それにのると、彼には小学校時代のことがいろいろと思い出されてきた。りんごのような赤い頬をしたAやBやCなどの、友だちの顔、顔また顔!

そのなかでも特に親しかったフレデリック(あるいは他の名であったかもしれない)のことを回想して、なつかしさに絶えず、黙想にふけっているうちに船はいつの間にか対岸についた。
彼は渡し賃をはらって、上陸しようとすると

「旦那、これは多すぎます」と、渡し守がつりを返す。
「いや、僕は、いま幼な友だちと二人でのっていたのだから、それは取っておきなさい」
といって、村にむけて歩き出した。

そういう内容なのだ。私は、じつは、この詩をよんだことがない。多年、心がけていながら、われわれの手のとどくところには、ウィーランドの詩は見つからない。

しかし、なぜ、この詩があることを知っているかというと、今から四十年ほど前、新渡戸博士が第一高等学校の校長のとき、倫理の時間に、この話をした。私はそれを又ぎきしたのである。その講義に出て、のちに医学博士となり、病院長となった人が、
「高校、大学の講義で、あとあとまでも心にのこって役に立ったと思うのは一つもない。ただ、新渡戸博士からきいたウィーランドの詩のこの話だけが時々、おもい出されては、今日も心をあたためてくれる」といった。

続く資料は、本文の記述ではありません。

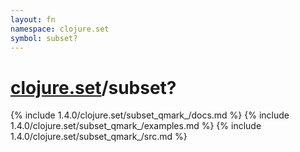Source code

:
 ```yaml
---
layout: fn
namespace: clojure.set
symbol: subset?
---
```


# [clojure.set](../)/subset?

{% include 1.4.0/clojure.set/subset_qmark_/docs.md %}
{% include 1.4.0/clojure.set/subset_qmark_/examples.md %}
{% include 1.4.0/clojure.set/subset_qmark_/src.md %}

博士は又、大学で植民史をうけもったこともある。年代の数字など、全く無頓着で、早くいえば出たらめであったから、私の友人などふんがいしていた。
その友人はのちに満鉄に入ったが、「実地にあたってみて、役に立ったのは、新渡戸博士の講義だけだ。今になって、あの人のエラさがわかった」と、つくづく言っていた。

新渡戸博士とは、そういう講義のできる人であった。それは一科の学問の講義以上のもので、人間をつくる講義だ。

~以下省略~

太黒薫
(某医師?)
上記文中に「今から四十年ほど前、新渡戸博士が第一高等学校の校長のとき、倫理の時間に、この話をした。私はそれを又ぎきしたのである。その講義に出て、のちに医学博士となり、病院長となった人」とあるが、「医学博士・病院長」は誰なのか?

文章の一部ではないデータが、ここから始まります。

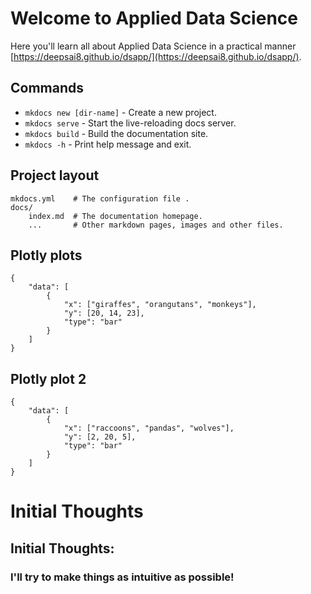# Welcome to Applied Data Science

Here you'll learn all about Applied Data Science in a practical manner [https://deepsai8.github.io/dsapp/](https://deepsai8.github.io/dsapp/).

## Commands

* `mkdocs new [dir-name]` - Create a new project.
* `mkdocs serve` - Start the live-reloading docs server.
* `mkdocs build` - Build the documentation site.
* `mkdocs -h` - Print help message and exit.

## Project layout

    mkdocs.yml    # The configuration file .
    docs/
        index.md  # The documentation homepage.
        ...       # Other markdown pages, images and other files.


## Plotly plots
``` plotly
{
    "data": [
        {
            "x": ["giraffes", "orangutans", "monkeys"],
            "y": [20, 14, 23],
            "type": "bar"
        }
    ]
}
```

## Plotly plot 2
``` plotly
{
    "data": [
        {
            "x": ["raccoons", "pandas", "wolves"],
            "y": [2, 20, 5],
            "type": "bar"
        }
    ]
}
```

# Initial Thoughts
## Initial Thoughts:
### I'll try to make things as intuitive as possible!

本サイト按針亭管理人は「太黒薫(おおぐろ かおる)」であると推定している。その根拠は、次のとおりである。

山岡柏郎(望)著『向陵三年』のうち「橄欖」章「霞の如く」節(P.294-304)によれば、新渡戸稲造が第一高等学校長を辞任した約1ヶ月後の大正2年(1913)5月27日に、新渡戸稲造は「一高基督教青年会」主催の卒業生送別会(晩餐会)に招かれ、挨拶の中で「渡し場」の詩を出席者20数名に紹介した。山岡望は送られる卒業生の一人として同期の矢内原忠雄らと共に出席し、その状況描写は、新渡戸稲造の授業「倫理」では「渡し場」の話を聴いたことがないと思わせるほどの表現となっている。

そこで、某医師は、木村毅が当該記事執筆の昭和31年(1956)から40年遡った1916年頃(1913年)に、山岡望らと共に新渡戸稲造の話を聴いた「一高基督教青年会」関係者であると推定し、「向陵三年」に登場する「一高基督教青年会」に所属した人物名、医学博士、病院長でWeb検索すると、「太黒薫(おおぐろ かおる)」に辿り着く。

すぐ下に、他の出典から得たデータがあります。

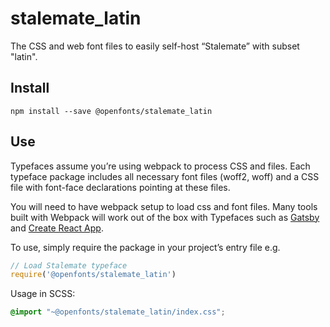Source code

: 
# stalemate_latin

The CSS and web font files to easily self-host “Stalemate” with subset "latin".

## Install

`npm install --save @openfonts/stalemate_latin`

## Use

Typefaces assume you’re using webpack to process CSS and files. Each typeface
package includes all necessary font files (woff2, woff) and a CSS file with
font-face declarations pointing at these files.

You will need to have webpack setup to load css and font files. Many tools built
with Webpack will work out of the box with Typefaces such as [Gatsby](https://github.com/gatsbyjs/gatsby)
and [Create React App](https://github.com/facebookincubator/create-react-app).

To use, simply require the package in your project’s entry file e.g.

```javascript
// Load Stalemate typeface
require('@openfonts/stalemate_latin')
```

Usage in SCSS:
```scss
@import "~@openfonts/stalemate_latin/index.css";
```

山岡柏郎(望)著「向陵三年」のうち「橄欖」章「風の如く」節のP.285によれば、 山岡望は一高入学直後に、一高基督教青年会の委員をしていた3才違いの兄(信夫)の用を帯びて「太黒」を訪ねて会い、「むしろ親切でやさしい人」と感じ、一高基督教青年会の新入会員歓迎会でも会っている。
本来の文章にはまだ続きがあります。